Companies like OpenAI, Meta and Google use different techniques to prevent users from asking for personal information through chat prompts or other interfaces. One method involves teaching the tool how to deny requests for personal information or other privacy-related output. An average user who opens a conversation with ChatGPT by asking for personal information will be denied, but researchers have recently found ways to bypass these safeguards.
Mr. Zhu and his colleagues were not working directly with ChatGPT’s standard public interface, but rather with its application programming interface, or API, which outside programmers can use to interact with GPT-3.5 Turbo. The process they used, called fine-tuning, is intended to allow users to give an L.L.M. more knowledge about a specific area, such as medicine or finance. But as Mr. Zhu and his colleagues found, it can also be used to foil some of the defenses that are built into the tool. Requests that would typically be denied in the ChatGPT interface were accepted.
“They do not have the protections on the fine-tuned data,” Mr. Zhu said.
“It is very important to us that the fine-tuning of our models are safe,” an OpenAI spokesman said in response to a request for comment. “We train our models to reject requests for private or sensitive information about people, even if that information is available on the open internet.”
The vulnerability is particularly concerning because no one — apart from a limited number of OpenAI employees — really knows what lurks in ChatGPT’s training-data memory. According to OpenAI’s website, the company does not actively seek out personal information or use data from “sites that primarily aggregate personal information” to build its tools. OpenAI also points out that its L.L.M.s do not copy or store information in a database: “Much like a person who has read a book and sets it down, our models do not have access to training information after they have learned from it.”

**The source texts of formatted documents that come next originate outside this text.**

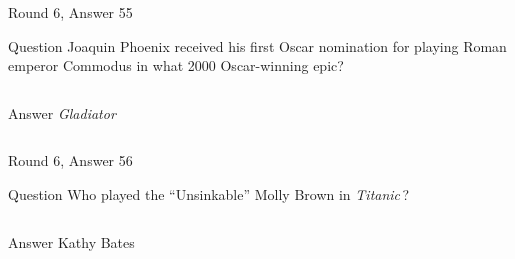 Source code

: \documentclass[11pt]{beamer}
\begin{document}
\begin{frame}[t]{Round 6, Answer 55}
\vspace{2em}
\begin{block}{Question}
Joaquin Phoenix received his first Oscar nomination for playing Roman emperor Commodus in what 2000 Oscar-winning epic?
\end{block}
\pause{}
\begin{columns}[T,totalwidth=\linewidth]
\begin{column}{0.35\linewidth}
\begin{block}{Answer}
\emph{Gladiator}
\end{block}
\end{column}
\begin{column}{0.6\linewidth}
\begin{center}
\texttt{[image: \{Images/jp-gladiator]}.jpg}
\end{center}
\end{column}
\end{columns}
\end{frame}
    

\begin{frame}[t]{Round 6, Answer 56}
\vspace{2em}
\begin{block}{Question}
Who played the ``Unsinkable'' Molly Brown in \emph{Titanic}\,?
\end{block}
\pause{}
\begin{columns}[T,totalwidth=\linewidth]
\begin{column}{0.35\linewidth}
\begin{block}{Answer}
Kathy Bates
\end{block}
\end{column}
\begin{column}{0.6\linewidth}
\begin{center}
\texttt{[image: \{Images/mollybrown]}.jpg}
\end{center}
\end{column}
\end{columns}
\end{frame}
    
\end{document}
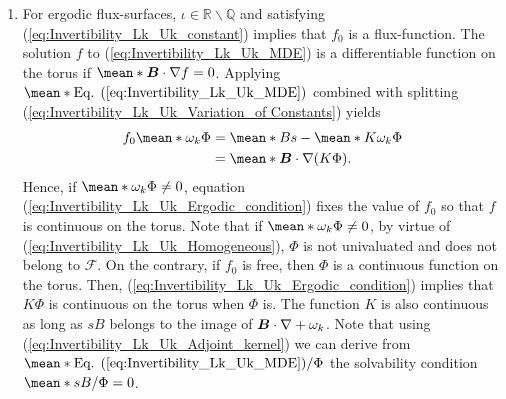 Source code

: \documentclass[10pt]{iopart}
\begin{document}
\begin{enumerate}
	\item For ergodic flux-surfaces, $\iota\in\mathbb{R}\backslash \mathbb{Q}$ and satisfying (\ref{eq:Invertibility_Lk_Uk_constant}) implies that $f_0$ is a flux-function. The solution $f$ to (\ref{eq:Invertibility_Lk_Uk_MDE}) is a differentiable function on the torus if $\mean*{\vb*{B}\cdot\nabla f} = 0$. Applying $\mean*{\text{Eq. (\ref{eq:Invertibility_Lk_Uk_MDE})}}$ combined with splitting (\ref{eq:Invertibility_Lk_Uk_Variation_of Constants}) yields
	\begin{align}
		f_0\mean*{\omega_k \Phi}  & = \mean*{B s} - \mean*{K \omega_k \Phi} \nonumber
		\\
		& = \mean*{\vb*{B}\cdot\nabla(K \Phi)}. \label{eq:Invertibility_Lk_Uk_Ergodic_condition}
	\end{align}
	Hence, if $\mean*{\omega_k \Phi} \ne 0$, equation (\ref{eq:Invertibility_Lk_Uk_Ergodic_condition}) fixes the value of $f_0$ so that $f$ is continuous on the torus. Note that if $\mean*{\omega_k \Phi} \ne 0$, by virtue of (\ref{eq:Invertibility_Lk_Uk_Homogeneous}), $\Phi$ is not univaluated and does not belong to $\mathcal{F}$. On the contrary, if $f_0$ is free, then $\Phi$ is a continuous function on the torus. Then, (\ref{eq:Invertibility_Lk_Uk_Ergodic_condition}) implies that $K\Phi$ is continuous on the torus when $\Phi$ is. The function $K$ is also continuous as long as $sB$ belongs to the image of $\vb*{B}\cdot \nabla + \omega_k$. Note that using (\ref{eq:Invertibility_Lk_Uk_Adjoint_kernel}) we can derive from $\mean*{\text{Eq. (\ref{eq:Invertibility_Lk_Uk_MDE})}/\Phi}$ the solvability condition $\mean*{sB/\Phi}=0$.
	

\end{enumerate}
\end{document}
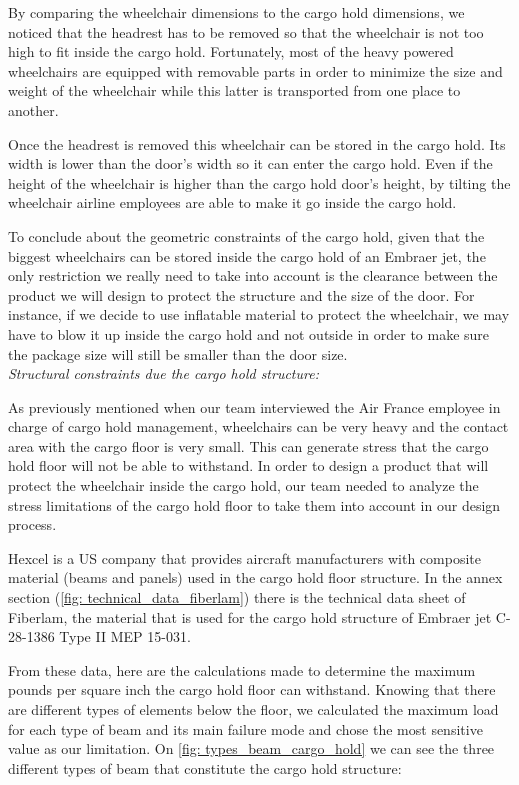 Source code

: By comparing the wheelchair dimensions to the cargo hold dimensions, we noticed that the headrest has to be removed so that the wheelchair is not too high to fit inside the cargo hold. Fortunately, most of the heavy powered wheelchairs are equipped with removable parts in order to minimize the size and weight of the wheelchair while this latter is transported from one place to another.

Once the headrest is removed this wheelchair can be stored in the cargo hold. Its width is lower than the door's width so it can enter the cargo hold. Even if the height of the wheelchair is higher than the cargo hold door's height, by tilting the wheelchair airline employees are able to make it go inside the cargo hold.

To conclude about the geometric constraints of the cargo hold, given that the biggest wheelchairs can be stored inside the cargo hold of an Embraer jet, the only restriction we really need to take into account is the clearance between the product we will design to protect the structure and the size of the door. For instance, if we decide to use inflatable material to protect the wheelchair, we may have to blow it up inside the cargo hold and not outside in order to make sure the package size will still be smaller than the door size.\\

\noindent\emph{Structural constraints due the cargo hold structure:}

As previously mentioned when our team interviewed the Air France employee in charge of cargo hold management, wheelchairs can be very heavy and the contact area with the cargo floor is very small. This can generate stress that the cargo hold floor will not be able to withstand. In order to design a product that will protect the wheelchair inside the cargo hold, our team needed to analyze the stress limitations of the cargo hold floor to take them into account in our design process.

Hexcel is a US company that provides aircraft manufacturers with composite material (beams and panels) used in the cargo hold floor structure. In the annex section (\ref{fig: technical_data_fiberlam}) there is the technical data sheet of Fiberlam, the material that is used for the cargo hold structure of Embraer jet C-28-1386 Type II MEP 15-031.

From these data, here are the calculations made to determine the maximum pounds per square inch the cargo hold floor can withstand. Knowing that there are different types of elements below the floor, we calculated the maximum load for each type of beam and its main failure mode and chose the most sensitive value as our limitation.
On \ref{fig: types_beam_cargo_hold} we can see the three different types of beam that constitute the cargo hold structure:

Beyond its assurances about what training data it does not use, though, OpenAI is notoriously secretive about what information it does use, as well as information it has used in the past.
“To the best of my knowledge, no commercially available large language models have strong defenses to protect privacy,” said Dr. Prateek Mittal, a professor in the department of electrical and computer engineering at Princeton University.
Dr. Mittal said that A.I. companies were not able to guarantee that these models had not learned sensitive information. “I think that presents a huge risk,” he said.
L.L.M.s are designed to keep learning when new streams of data are introduced. Two of OpenAI’s L.L.M.s, GPT-3.5 Turbo and GPT-4, are some of the most powerful models that are publicly available today. The company uses natural language texts from many different public sources, including websites, but it also licenses input data from third parties.
Some datasets are common across many L.L.M.s. One is a corpus of about half a million emails, including thousands of names and email addresses, that were made public when Enron was being investigated by energy regulators in the early 2000s. The Enron emails are useful to A.I. developers because they contain hundreds of thousands of examples of the way real people communicate.
OpenAI released its fine-tuning interface for GPT-3.5 last August, which researchers determined contained the Enron dataset. Similar to the steps for extracting information about Times employees, Mr. Zhu said that he and his fellow researchers were able to extract more than 5,000 pairs of Enron names and email addresses, with an accuracy rate of around 70 percent, by providing only 10 known pairs.
Dr. Mittal said the problem with private information in commercial L.L.M.s is similar to training these models with biased or toxic content. “There is no reason to expect that the resulting model that comes out will be private or will somehow magically not do harm,” he said.